Dans de grandes parties de l'Afrique, le sorgho demeure une culture essentielle à la sécurité alimentaire des régions rurales. La plus grande partie de la récolte est consommée par les ménages paysans qui la produisent; une petite partie seulement entre sur le marché commercial dans ce continent. Plusieurs régions sont périodiquement confrontées à des déficits vivriers et la production doit augmenter pour assurer la sécurité alimentaire des familles qui y vivent.

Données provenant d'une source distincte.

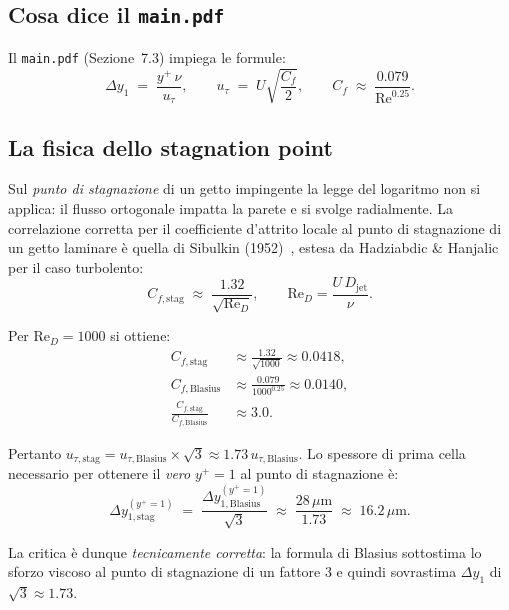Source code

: \documentclass[11pt,a4paper]{article}
\newcommand{\Djet}{D_{\mathrm{jet}}}
\newcommand{\Rey}{\mathrm{Re}}
\newcommand{\mum}{\,\mu\mathrm{m}}
\begin{document}
\subsection{Cosa dice il \texttt{main.pdf}}

Il \texttt{main.pdf} (Sezione~7.3) impiega le formule:
\begin{equation}
  \Delta y_{1} \;=\; \frac{y^{+}\,\nu}{u_{\tau}},
  \qquad
  u_{\tau} \;=\; U\sqrt{\frac{C_{f}}{2}}, \qquad
  C_{f} \;\approx\; \frac{0.079}{\Rey^{0.25}}.
  \label{eq:vd_blasius}
\end{equation}

\subsection{La fisica dello stagnation point}

Sul \emph{punto di stagnazione} di un getto impingente la legge del
logaritmo non si applica: il flusso ortogonale impatta la parete e
si svolge radialmente. La correlazione corretta per il
coefficiente d'attrito locale al punto di stagnazione di un getto
laminare è quella di Sibulkin (1952)~\cite{Sibulkin1952},
estesa da Hadziabdic \& Hanjalic~\cite{Hadziabdic2008} per il
caso turbolento:
\begin{equation}
  C_{f,\mathrm{stag}} \;\approx\; \frac{1.32}{\sqrt{\Rey_{D}}},
  \qquad \Rey_{D} = \frac{U\,\Djet}{\nu}.
  \label{eq:sibulkin}
\end{equation}

Per $\Rey_{D}=1000$ si ottiene:
\begin{align}
  C_{f,\mathrm{stag}} &\approx \frac{1.32}{\sqrt{1000}} \approx 0.0418,
    \\
  C_{f,\mathrm{Blasius}} &\approx \frac{0.079}{1000^{0.25}} \approx 0.0140,
    \\
  \frac{C_{f,\mathrm{stag}}}{C_{f,\mathrm{Blasius}}}
    &\approx 3.0.
\end{align}

Pertanto $u_{\tau,\mathrm{stag}} = u_{\tau,\mathrm{Blasius}} \times
\sqrt{3} \approx 1.73\,u_{\tau,\mathrm{Blasius}}$. Lo spessore di
prima cella necessario per ottenere il \emph{vero} $y^{+}=1$ al
punto di stagnazione è:
\begin{equation}
  \Delta y_{1,\mathrm{stag}}^{(y^{+}=1)}
   \;=\; \frac{\Delta y_{1,\mathrm{Blasius}}^{(y^{+}=1)}}{\sqrt{3}}
   \;\approx\; \frac{28\mum}{1.73}
   \;\approx\; 16.2\mum.
\end{equation}

La critica è dunque \emph{tecnicamente corretta}: la formula di
Blasius sottostima lo sforzo viscoso al punto di stagnazione di un
fattore 3 e quindi sovrastima $\Delta y_{1}$ di $\sqrt{3}\approx 1.73$.
\end{document}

Dans une avenir prévisible, sous l'effet de la pression démographique, les superficies cultivées en sorgho continueront de s'étendre et entreront dans des écosystèmes encore plus arides et plus fragiles. Depuis le début des années 1980, les rendements moyens du sorgho ont chuté de 1 pour-cent par an. Il faudra renverser cette tendance pour que la production alimentaire puisse aller de pair avec la croissance démographique.

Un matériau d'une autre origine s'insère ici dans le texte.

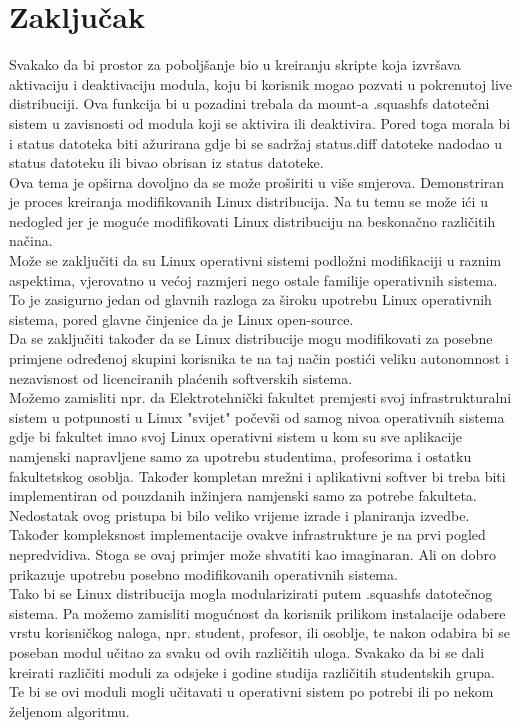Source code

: \documentclass[12pt,vi]{mitthesis}
\begin{document}
\chapter*{Zaključak}
\indent
Svakako da bi prostor za poboljšanje bio u kreiranju skripte koja izvršava aktivaciju i deaktivaciju modula, koju bi korisnik mogao pozvati u pokrenutoj live distribuciji. Ova funkcija bi u pozadini trebala da mount-a .squashfs datotečni sistem u zavisnosti od modula koji se aktivira ili deaktivira. Pored toga morala bi i status datoteka biti ažurirana gdje bi se sadržaj status.diff datoteke nadodao u status datoteku ili bivao obrisan iz status datoteke.\\
Ova tema je opširna dovoljno da se može proširiti u više smjerova. Demonstriran je proces kreiranja modifikovanih Linux distribucija. Na tu temu se može ići u nedogled jer je moguće modifikovati Linux distribuciju na beskonačno različitih načina.\\
Može se zaključiti da su Linux operativni sistemi podložni modifikaciji u raznim aspektima, vjerovatno u većoj razmjeri nego ostale familije operativnih sistema. To je zasigurno jedan od glavnih razloga za široku upotrebu Linux operativnih sistema, pored glavne činjenice da je Linux open-source.\\
Da se zaključiti također da se Linux distribucije mogu modifikovati za posebne primjene određenoj skupini korisnika te na taj način postići veliku autonomnost i nezavisnost od licenciranih plaćenih softverskih sistema.\\
Možemo zamisliti npr. da Elektrotehnički fakultet premjesti svoj infrastrukturalni sistem u potpunosti u Linux "svijet" počevši od samog nivoa operativnih sistema gdje bi fakultet imao svoj Linux operativni sistem u kom su sve aplikacije namjenski napravljene samo za upotrebu studentima, profesorima i ostatku fakultetskog osoblja. Također kompletan mrežni i aplikativni softver bi treba biti implementiran od pouzdanih inžinjera namjenski samo za potrebe fakulteta.\\
Nedostatak ovog pristupa bi bilo veliko vrijeme izrade i planiranja izvedbe. Također kompleksnost implementacije ovakve infrastrukture je na prvi pogled nepredvidiva. Stoga se ovaj primjer može shvatiti kao imaginaran. Ali on dobro prikazuje upotrebu posebno modifikovanih operativnih sistema.\\
\indent
Tako bi se Linux distribucija mogla modularizirati putem .squashfs datotečnog sistema. Pa možemo zamisliti mogućnost da korisnik prilikom instalacije odabere vrstu korisničkog naloga, npr. student, profesor, ili osoblje, te nakon odabira bi se poseban modul učitao za svaku od ovih različitih uloga. Svakako da bi se dali kreirati različiti moduli za odsjeke i godine studija različitih studentskih grupa. Te bi se ovi moduli mogli učitavati u operativni sistem po potrebi ili po nekom željenom algoritmu.
\end{document}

En Afrique, l'augmentation de la productivité du sorgho repose sur le développement et la vulgarisation de nouvelles technologies, ainsi que sur des réformes institutionnelles qui permettront d'améliorer le flux des intrants agricoles et de stimuler les ventes des produits céréaliers. Des changements technologiques ont déjà été amorcés par la diffusion de nouvelles variétés, surtout au Mali et au Burkina Faso. Les programmes d'amélioration du sorgho proposent un éventail de nouvelles variétés qui augmentent les rendements et procurent plus de flexibilité dans le choix des dates de semis. Cependant, dans la plupart des pays, la multiplication des semences et la distribution de ces nouvelles variétés sont insuffisantes. Les sociétés semencières privées sont réticentes à commercialiser des variétés de sorgho à pollinisation libre et celles du secteur public sont généralement déficientes. La rentabilité des investissements faits dans l'amélioration du sorgho dépend des solutions qui seront apportées à ces problèmes.

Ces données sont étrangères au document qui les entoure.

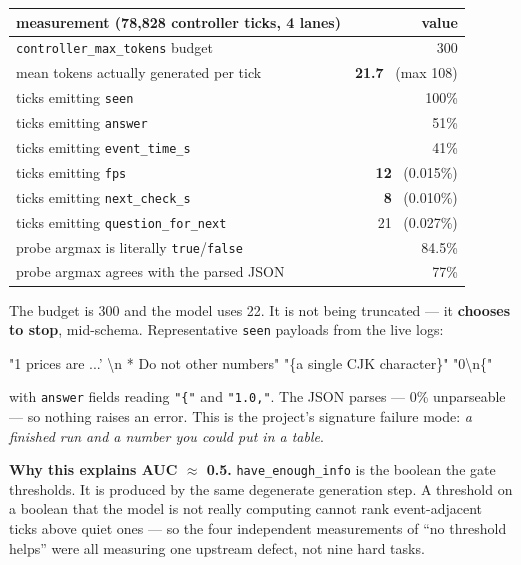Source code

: \documentclass[11pt,a4paper]{article}
\newenvironment{keybox}{\begin{shaded}\noindent}{\end{shaded}}
\begin{document}
\begin{center}\small
\begin{tabular}{lr}
\toprule
measurement (78{,}828 controller ticks, 4 lanes) & value \\
\midrule
\texttt{controller\_max\_tokens} budget & 300 \\
mean tokens actually generated per tick & \textbf{21.7} \ (max 108) \\
ticks emitting \texttt{seen} & 100\% \\
ticks emitting \texttt{answer} & 51\% \\
ticks emitting \texttt{event\_time\_s} & 41\% \\
ticks emitting \texttt{fps} & \textbf{12} \ (0.015\%) \\
ticks emitting \texttt{next\_check\_s} & \textbf{8} \ (0.010\%) \\
ticks emitting \texttt{question\_for\_next} & 21 \ (0.027\%) \\
\midrule
probe argmax is literally \texttt{true}/\texttt{false} & 84.5\% \\
probe argmax agrees with the parsed JSON & 77\% \\
\bottomrule
\end{tabular}
\end{center}

The budget is 300 and the model uses 22. It is not being truncated --- it \textbf{chooses
to stop}, mid-schema. Representative \texttt{seen} payloads from the live logs:

\begin{center}\small\ttfamily
"1 prices are ...' \textbackslash n * Do not other numbers" \quad\textbullet\quad
"\{a single CJK character\}" \quad\textbullet\quad "0\textbackslash n\{"
\end{center}

\noindent with \texttt{answer} fields reading \texttt{"\{"} and \texttt{"1.0,"}. The JSON
parses --- 0\% unparseable --- so nothing raises an error. This is the project's
signature failure mode: \emph{a finished run and a number you could put in a table}.

\begin{keybox}
\textbf{Why this explains AUC $\approx$ 0.5.} \texttt{have\_enough\_info} is the boolean the
gate thresholds. It is produced by the same degenerate generation step. A threshold on a
boolean that the model is not really computing cannot rank event-adjacent ticks above quiet
ones --- so the four independent measurements of ``no threshold helps'' were all measuring
one upstream defect, not nine hard tasks.
\end{keybox}
\end{document}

Le principal gain de productivité devra être trouvé dans les technologies qui permettront à la plante d'avoir un accès plus grand à l'eau et aux éléments nutritifs. Sur tout le continent africain, les cultures de sorgho reçoivent peu ou pas d'engrais. L'apport de fumier est limité, car la disponibilité de ce produit est faible et il est souvent alloué à d'autres cultures. Les paysans hésitent à adopter les technologies de conservation de l'eau, car ils les estiment trop laborieuses et d'une rentabilité incertaine. Il sera nécessaire d'intensifier la production, car moins de terres sont disponibles et la démographie augmente. Cependant, cela ne se réalisera que si les paysans croient que le rendement de l'investissement dans les nouvelles technologies (ex. fertilisation et conservation de l'eau) est comparable à celui obtenu ailleurs. Les chercheurs et les vulgarisateurs agricoles peuvent encourager les paysans à investir dans les nouvelles technologies, en leur offrant un éventail plus large d'options de gestion du sol et de l'eau qui s'intègre à différentes stratégies d'investissement et différents niveaux de tolérance au risque.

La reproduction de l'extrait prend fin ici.